Relation Extraction and the Influence of Automatic Named-Entity Recognition

2 minute read

Giuliano, C., Lavelli, A. & Romano, L., 2007. Relation extraction and the influence of automatic named-entity recognition. ACM Transactions on Speech and Language Processing, 5(1), pp.2:1—2:26.

Introduction

Relation extraction aims at identifying (directed) (binary) relations $$R_{ij} = (E_i, E_j) := R_{ji} = (E_j, E_i)$$ in text documents. This article introduces an approach that uses kernel functions to integrate information from (i) the sentence where the relation appears, and (ii) the local context around the interacting entities.

Method

The authors treat relation extraction as a classification task that distinguishes the following classes:

correct: locatedIn(Chur, Switzerland) -> 2
correct, but incorrect direction: locatedIn(Switzerland, Chur)-> 1
incorrect: locatedIn(Chur, St. Gallen) -> 0
wrong entity types: locatedIn(Christian Toth, Chur) -> -1

The method uses data from two different kinds of kernel functions (see below) for assigning sentences to one of the four classes. These kernels are combined to a shallow linguistic kernel ($$K_{SL}$$) using the linear combination

\[ K_{SL}(R_1,R_2) = K_{GC}(R_1,R_2) + K_{LC}(R_1,R_2). \]

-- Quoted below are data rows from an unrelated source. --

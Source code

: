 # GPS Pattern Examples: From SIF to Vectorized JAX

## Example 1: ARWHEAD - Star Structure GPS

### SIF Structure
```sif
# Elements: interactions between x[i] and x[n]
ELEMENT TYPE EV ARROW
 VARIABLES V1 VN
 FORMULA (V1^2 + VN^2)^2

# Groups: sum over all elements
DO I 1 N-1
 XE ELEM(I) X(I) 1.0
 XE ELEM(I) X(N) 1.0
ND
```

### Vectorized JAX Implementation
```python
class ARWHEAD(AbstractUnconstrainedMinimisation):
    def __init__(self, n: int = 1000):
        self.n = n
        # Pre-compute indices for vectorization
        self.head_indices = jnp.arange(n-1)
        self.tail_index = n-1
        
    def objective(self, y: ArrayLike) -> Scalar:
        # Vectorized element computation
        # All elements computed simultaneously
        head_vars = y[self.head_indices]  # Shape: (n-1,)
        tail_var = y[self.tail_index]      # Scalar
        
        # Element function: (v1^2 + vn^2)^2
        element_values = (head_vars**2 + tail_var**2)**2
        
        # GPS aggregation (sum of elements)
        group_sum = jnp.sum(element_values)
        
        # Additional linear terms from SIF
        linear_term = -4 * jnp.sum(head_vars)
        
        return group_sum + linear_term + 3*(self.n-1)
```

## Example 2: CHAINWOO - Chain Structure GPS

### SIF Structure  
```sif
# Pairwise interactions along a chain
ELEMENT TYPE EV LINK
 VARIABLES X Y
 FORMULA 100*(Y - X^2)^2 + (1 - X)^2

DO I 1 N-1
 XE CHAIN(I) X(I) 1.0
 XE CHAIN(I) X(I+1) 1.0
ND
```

The method was implemented using the LibSVM package.

Global Context Kernel

Bunesco and Mooney (2005) observe that relations between entities are usually expressed in one of the following contexts:

Fore-Between (FB): e.g. "the head of [org], Dr [per]"
Between (B): e.g. "[org] spokesman [per]"
Between-After (BA): e.g. "[per], a [org] law professor"

The context is represented as an unordered bag-of-words that contains the number of times a particular token (and the corresponding n-grams) $$t_i$$ is used in $$C$$ yielding the global context kernel ($$K_{GC}$$):

\[ K_{GC}(R_1, R_2) = K_{FB}(R_1, R_2) + K_{B}(R_1, R_2) + K_{BA}(R_1, R_2)\]

Local Context Kernel

The local context often provides clues for (i) the presence of a relation and (ii) its direction. The authors represent each local context by using the following basic features considering the ordering of tokens

Token
Lemma of the token
POS-Tag of the token
Stem of the token
Orthographic, a function that maps tokens into equivalence classes such as capitalization, punctuation and numerals.

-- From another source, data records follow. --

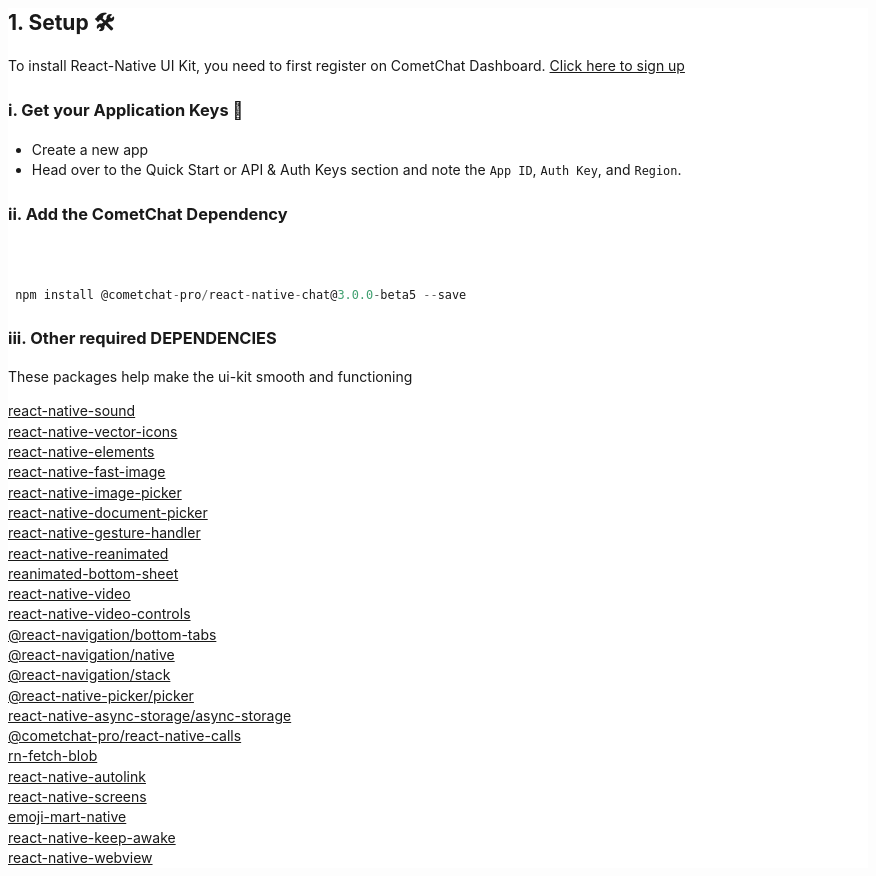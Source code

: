 ## 1. Setup 🛠

To install React-Native UI Kit, you need to first register on CometChat Dashboard. <a href="https://app.cometchat.com/" target="_blank">Click here to sign up</a>

### i. Get your Application Keys :key:

- Create a new app
- Head over to the Quick Start or API & Auth Keys section and note the `App ID`, `Auth Key`, and `Region`.

### ii. Add the CometChat Dependency

```javascript


 npm install @cometchat-pro/react-native-chat@3.0.0-beta5 --save


```

### iii. Other required DEPENDENCIES

These packages help make the ui-kit smooth and functioning

[react-native-sound](https://github.com/zmxv/react-native-sound)</br>
[react-native-vector-icons](https://github.com/oblador/react-native-vector-icons)</br>
[react-native-elements](https://reactnativeelements.com/docs/)</br>
[react-native-fast-image](https://github.com/DylanVann/react-native-fast-image)</br>
[react-native-image-picker](https://github.com/react-native-image-picker/react-native-image-picker)</br>
[react-native-document-picker](https://github.com/rnmods/react-native-document-picker)</br>
[react-native-gesture-handler](https://github.com/software-mansion/react-native-gesture-handler)</br>
[react-native-reanimated](https://github.com/software-mansion/react-native-reanimated)</br>
[reanimated-bottom-sheet](https://github.com/osdnk/react-native-reanimated-bottom-sheet)</br>
[react-native-video](https://github.com/react-native-video/react-native-video)</br>
[react-native-video-controls](https://github.com/itsnubix/react-native-video-controls)</br>
[@react-navigation/bottom-tabs](https://reactnavigation.org/docs/bottom-tab-navigator/)</br>
[@react-navigation/native](https://reactnavigation.org/docs/getting-started)</br>
[@react-navigation/stack](https://reactnavigation.org/docs/stack-navigator/)</br>
[@react-native-picker/picker](https://github.com/react-native-picker/picker)</br>
[react-native-async-storage/async-storage](https://github.com/react-native-async-storage/async-storage)</br>
[@cometchat-pro/react-native-calls](https://www.npmjs.com/package/@cometchat-pro/react-native-calls)</br>
[rn-fetch-blob](https://www.npmjs.com/package/rn-fetch-blob)</br>
[react-native-autolink](https://www.npmjs.com/package/react-native-autolink)</br>
[react-native-screens](https://www.npmjs.com/package/react-native-screens)</br>
[emoji-mart-native](https://www.npmjs.com/package/emoji-mart-native)</br>
[react-native-keep-awake](https://www.npmjs.com/package/react-native-keep-awake)</br>
[react-native-webview](https://www.npmjs.com/package/react-native-webview)</br>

The local kernel therefore amounts to

\[ K_{LC}(R_1, R_2) = K_{left}(R_1, R_2) + K_{right}(R_1, R_2)\]

Evaluation

The authors performed a 5-fold cross-validation with the dataset used by Roth and Yin (2007) that is based on the TREC 2004 corpus considering the following relation types: locatedIn, workFor, orgBasedIn, liveIn, kill, and noRel yielding

F1 values between 71 and 82% for gold-standard named entities (=> all named entities are known), and
F1 values between 69 and 81% without the gold-standard named entities. The evaluation also discusses the impact of named entities introduced by an incorrect NER (spurious named entities) and of missing named entities.

Bibliography

Bunescu, R.C. & Mooney, R.J., 2005. Subsequence Kernels for Relation Extraction. In 19th Conference on Neural Information Processing Systems (NIPS™05). Vancouveer, British Columbia, Canada.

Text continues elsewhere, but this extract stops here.